EXERCISE OBJECTIVE
Each line that contains the string "pmatrix" counts once; report how many such lines appear in the data, as a number only.
(Beginning of DATASET EXCERPTS)
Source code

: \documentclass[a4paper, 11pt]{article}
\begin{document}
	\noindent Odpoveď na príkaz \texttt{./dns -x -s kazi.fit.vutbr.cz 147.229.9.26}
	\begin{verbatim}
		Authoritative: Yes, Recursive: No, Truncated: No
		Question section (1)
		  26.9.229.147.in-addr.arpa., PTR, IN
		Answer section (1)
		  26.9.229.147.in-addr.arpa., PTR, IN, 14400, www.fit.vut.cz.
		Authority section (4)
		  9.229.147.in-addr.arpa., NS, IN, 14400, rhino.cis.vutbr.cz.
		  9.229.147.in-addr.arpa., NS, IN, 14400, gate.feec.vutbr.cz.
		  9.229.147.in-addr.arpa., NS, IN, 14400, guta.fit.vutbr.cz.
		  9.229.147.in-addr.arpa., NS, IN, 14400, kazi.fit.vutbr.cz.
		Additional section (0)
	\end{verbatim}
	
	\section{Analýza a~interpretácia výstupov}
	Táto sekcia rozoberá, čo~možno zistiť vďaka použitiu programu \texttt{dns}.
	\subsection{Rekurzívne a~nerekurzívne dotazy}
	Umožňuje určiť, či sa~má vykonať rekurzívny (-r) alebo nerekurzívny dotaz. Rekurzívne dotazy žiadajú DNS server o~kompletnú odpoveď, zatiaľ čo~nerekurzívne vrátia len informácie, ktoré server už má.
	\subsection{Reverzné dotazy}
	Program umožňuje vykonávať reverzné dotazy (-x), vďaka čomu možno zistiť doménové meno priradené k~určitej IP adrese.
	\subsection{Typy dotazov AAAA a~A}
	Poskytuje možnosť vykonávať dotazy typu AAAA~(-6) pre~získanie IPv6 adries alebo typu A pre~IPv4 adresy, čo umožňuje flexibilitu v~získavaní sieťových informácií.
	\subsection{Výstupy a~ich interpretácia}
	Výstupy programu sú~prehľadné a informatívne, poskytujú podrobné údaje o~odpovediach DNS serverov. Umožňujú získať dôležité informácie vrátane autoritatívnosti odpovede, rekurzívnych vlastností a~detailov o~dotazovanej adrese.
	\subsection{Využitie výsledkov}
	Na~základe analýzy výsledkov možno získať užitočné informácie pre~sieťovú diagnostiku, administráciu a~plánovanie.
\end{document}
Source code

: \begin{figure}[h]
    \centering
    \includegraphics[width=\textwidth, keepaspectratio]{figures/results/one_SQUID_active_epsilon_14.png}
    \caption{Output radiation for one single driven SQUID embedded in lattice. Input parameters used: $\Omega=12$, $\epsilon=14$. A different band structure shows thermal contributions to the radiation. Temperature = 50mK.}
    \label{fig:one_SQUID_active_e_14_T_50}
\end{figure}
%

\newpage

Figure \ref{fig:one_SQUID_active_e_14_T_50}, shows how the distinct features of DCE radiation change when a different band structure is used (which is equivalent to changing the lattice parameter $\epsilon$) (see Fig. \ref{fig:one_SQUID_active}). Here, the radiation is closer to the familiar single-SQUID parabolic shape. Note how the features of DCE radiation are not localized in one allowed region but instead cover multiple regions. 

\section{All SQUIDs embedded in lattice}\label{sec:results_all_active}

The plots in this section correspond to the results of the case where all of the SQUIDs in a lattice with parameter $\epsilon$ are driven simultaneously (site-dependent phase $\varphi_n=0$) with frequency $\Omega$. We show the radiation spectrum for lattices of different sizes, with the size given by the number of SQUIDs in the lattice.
(End of DATASET EXCERPTS)
(Beginning of DATASET EXCERPTS)
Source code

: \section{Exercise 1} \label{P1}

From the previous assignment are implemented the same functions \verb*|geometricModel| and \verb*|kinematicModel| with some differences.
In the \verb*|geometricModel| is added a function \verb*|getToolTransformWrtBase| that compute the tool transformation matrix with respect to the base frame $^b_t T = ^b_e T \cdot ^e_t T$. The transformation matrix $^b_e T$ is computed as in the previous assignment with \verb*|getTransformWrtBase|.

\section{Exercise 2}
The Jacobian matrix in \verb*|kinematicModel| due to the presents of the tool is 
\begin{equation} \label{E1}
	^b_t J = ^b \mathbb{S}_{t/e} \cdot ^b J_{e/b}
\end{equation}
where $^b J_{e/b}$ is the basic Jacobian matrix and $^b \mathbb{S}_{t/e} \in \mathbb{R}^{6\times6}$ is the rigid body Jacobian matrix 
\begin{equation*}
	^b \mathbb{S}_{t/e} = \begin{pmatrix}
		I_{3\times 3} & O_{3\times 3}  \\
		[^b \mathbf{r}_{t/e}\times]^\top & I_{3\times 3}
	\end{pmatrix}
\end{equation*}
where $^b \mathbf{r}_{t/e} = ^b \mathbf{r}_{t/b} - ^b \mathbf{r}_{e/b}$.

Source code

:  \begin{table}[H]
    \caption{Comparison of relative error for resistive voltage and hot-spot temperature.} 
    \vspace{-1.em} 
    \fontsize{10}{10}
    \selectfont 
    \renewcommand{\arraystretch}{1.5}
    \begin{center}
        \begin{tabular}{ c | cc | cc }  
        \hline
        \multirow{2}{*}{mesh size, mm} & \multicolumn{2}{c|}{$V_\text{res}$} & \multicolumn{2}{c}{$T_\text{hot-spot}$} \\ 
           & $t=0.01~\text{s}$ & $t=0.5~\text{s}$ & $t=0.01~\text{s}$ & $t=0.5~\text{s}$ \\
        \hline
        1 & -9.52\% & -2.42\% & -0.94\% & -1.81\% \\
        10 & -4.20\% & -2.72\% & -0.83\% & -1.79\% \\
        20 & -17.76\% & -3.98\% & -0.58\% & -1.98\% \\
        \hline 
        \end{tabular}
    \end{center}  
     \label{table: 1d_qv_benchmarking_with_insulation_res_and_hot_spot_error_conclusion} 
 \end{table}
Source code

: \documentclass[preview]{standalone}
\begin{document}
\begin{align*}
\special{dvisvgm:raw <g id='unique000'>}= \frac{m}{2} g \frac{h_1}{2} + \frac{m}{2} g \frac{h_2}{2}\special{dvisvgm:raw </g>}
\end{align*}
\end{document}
(End of DATASET EXCERPTS)
EXERCISE ANSWER
2